As an investment in the future, the Shapers had sent researchers to each of the nineteen alien races described to them by the Investors. This had cost the Shaper economy many gigawatts of precious energy and tons of rare metals and isotopes. In most cases, only two or three researchers could be sent; in seven cases, only one. For the Swarm, Galina Mirny had been chosen. She had gone peacefully, trusting in her intelligence and her good intentions to keep her alive and sane. Those who had sent her had not known whether her findings would be of any use or importance. They had only known that it was imperative that she be sent, even alone, even ill-equipped, before some other faction sent their own people and possibly discovered some technique or fact of overwhelming importance. And Dr. Mirny had indeed discovered such a situation. It had made her mission into a matter of Ring security. That was why Afriel had come.

"You synthesized the compounds?" she said. "Why?"

Afriel smiled disarmingly. "Just to prove to ourselves that we could do it, perhaps."

She shook her head. "No mind-games, Dr. Afriel, please. I came this far partly to escape from such things. Tell me the truth."

Afriel stared at her, regretting that the goggles meant he could not meet her eyes. "Very well," he said. "You should know then, that I have been ordered by the Ring Council to carry out an experiment that may endanger both our lives."

Mirny was silent for a moment. "You're from Security, then?"

"My rank is captain."

"I knew it.... I knew it when those two Mechanists arrived. They were so polite, and so suspicious -- I think they would have killed me at once if they hadn't hoped to bribe or torture some secret out of me. They scared the life out of me, Captain Afriel.... You scare me, too."
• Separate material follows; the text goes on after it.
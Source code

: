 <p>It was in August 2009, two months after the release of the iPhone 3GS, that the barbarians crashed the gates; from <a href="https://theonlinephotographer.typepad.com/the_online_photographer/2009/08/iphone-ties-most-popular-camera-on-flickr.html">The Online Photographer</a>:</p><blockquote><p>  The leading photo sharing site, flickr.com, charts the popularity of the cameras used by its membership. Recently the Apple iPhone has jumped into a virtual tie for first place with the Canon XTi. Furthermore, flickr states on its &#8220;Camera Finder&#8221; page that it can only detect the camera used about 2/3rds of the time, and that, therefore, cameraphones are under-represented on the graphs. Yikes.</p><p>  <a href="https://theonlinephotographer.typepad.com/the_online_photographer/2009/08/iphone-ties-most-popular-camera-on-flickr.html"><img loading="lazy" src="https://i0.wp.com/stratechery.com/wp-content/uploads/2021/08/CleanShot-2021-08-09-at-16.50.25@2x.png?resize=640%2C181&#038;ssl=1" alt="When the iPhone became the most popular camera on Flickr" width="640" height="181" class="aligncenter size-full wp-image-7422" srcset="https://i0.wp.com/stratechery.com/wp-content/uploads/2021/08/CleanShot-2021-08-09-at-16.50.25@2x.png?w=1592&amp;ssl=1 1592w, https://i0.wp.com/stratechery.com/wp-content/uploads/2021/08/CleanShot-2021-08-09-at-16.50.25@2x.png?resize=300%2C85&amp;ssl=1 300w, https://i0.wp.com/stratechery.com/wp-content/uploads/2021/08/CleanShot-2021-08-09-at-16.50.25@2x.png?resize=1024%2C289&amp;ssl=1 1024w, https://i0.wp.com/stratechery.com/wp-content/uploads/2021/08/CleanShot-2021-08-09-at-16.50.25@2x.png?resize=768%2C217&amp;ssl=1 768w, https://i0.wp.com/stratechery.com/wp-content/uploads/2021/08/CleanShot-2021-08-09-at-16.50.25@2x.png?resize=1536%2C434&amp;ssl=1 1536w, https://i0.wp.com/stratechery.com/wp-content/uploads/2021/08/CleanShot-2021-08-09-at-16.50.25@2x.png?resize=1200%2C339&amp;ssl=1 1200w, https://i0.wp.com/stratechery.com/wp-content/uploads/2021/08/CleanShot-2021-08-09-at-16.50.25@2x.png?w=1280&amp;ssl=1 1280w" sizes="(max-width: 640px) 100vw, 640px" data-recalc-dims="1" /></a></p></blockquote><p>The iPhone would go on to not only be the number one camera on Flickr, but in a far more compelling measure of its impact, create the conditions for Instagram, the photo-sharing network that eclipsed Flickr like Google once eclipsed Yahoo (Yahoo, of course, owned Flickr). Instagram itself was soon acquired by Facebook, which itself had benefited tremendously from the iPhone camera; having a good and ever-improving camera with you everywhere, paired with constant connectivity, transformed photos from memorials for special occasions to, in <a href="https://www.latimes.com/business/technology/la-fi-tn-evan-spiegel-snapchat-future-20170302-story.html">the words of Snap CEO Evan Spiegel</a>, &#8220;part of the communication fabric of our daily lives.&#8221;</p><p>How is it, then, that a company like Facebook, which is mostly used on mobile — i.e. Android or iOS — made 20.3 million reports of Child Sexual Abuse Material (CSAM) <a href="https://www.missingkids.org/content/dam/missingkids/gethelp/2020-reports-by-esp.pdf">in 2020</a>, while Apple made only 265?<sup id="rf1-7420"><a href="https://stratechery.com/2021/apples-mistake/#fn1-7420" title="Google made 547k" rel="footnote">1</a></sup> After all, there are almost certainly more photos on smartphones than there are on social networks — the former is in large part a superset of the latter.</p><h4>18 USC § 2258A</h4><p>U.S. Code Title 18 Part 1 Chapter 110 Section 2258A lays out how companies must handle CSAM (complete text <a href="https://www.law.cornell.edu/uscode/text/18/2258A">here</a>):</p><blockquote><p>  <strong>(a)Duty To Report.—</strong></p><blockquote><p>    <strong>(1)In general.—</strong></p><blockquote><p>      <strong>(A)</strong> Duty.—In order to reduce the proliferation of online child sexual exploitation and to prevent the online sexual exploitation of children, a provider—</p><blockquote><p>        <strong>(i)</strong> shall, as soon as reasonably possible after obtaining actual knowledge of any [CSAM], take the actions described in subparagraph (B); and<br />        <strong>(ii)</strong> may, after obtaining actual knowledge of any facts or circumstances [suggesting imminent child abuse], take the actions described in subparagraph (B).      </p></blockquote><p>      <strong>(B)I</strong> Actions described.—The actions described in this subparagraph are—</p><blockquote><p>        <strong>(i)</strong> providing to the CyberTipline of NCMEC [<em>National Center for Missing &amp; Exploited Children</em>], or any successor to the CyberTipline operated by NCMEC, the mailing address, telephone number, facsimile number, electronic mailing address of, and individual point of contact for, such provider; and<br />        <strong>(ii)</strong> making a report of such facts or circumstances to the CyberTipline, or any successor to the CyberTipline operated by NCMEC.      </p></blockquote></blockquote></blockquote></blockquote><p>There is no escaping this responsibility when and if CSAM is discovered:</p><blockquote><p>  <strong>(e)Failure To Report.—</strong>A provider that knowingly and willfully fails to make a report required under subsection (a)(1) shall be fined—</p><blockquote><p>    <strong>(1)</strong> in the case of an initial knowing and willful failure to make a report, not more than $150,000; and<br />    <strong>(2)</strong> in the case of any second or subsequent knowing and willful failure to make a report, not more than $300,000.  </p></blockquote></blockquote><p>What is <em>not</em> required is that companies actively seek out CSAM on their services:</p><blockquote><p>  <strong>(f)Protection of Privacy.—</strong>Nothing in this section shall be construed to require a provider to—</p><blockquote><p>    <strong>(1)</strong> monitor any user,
"We live in a frightening world, Doctor. It's a matter of faction security."

"Everything's a matter of faction security with your lot," she said. "I shouldn't take you any farther, or show you anything more. This Nest, these creatures -- they're not intelligent, Captain. They can't think, they can't learn. They're innocent, primordially innocent. They have no knowledge of good and evil. They had no knowledge of anything. The last thing they need is to become pawns in a power struggle within some other race, light-years away."

The tunneler had turned into an exit from the fungal chambers and was paddling slowly along in the warm darkness. A group of creatures like gray, flattened basketballs floated by from the opposite direction. One of them settled on Afriel's sleeve, clinging with frail whiplike tentacles.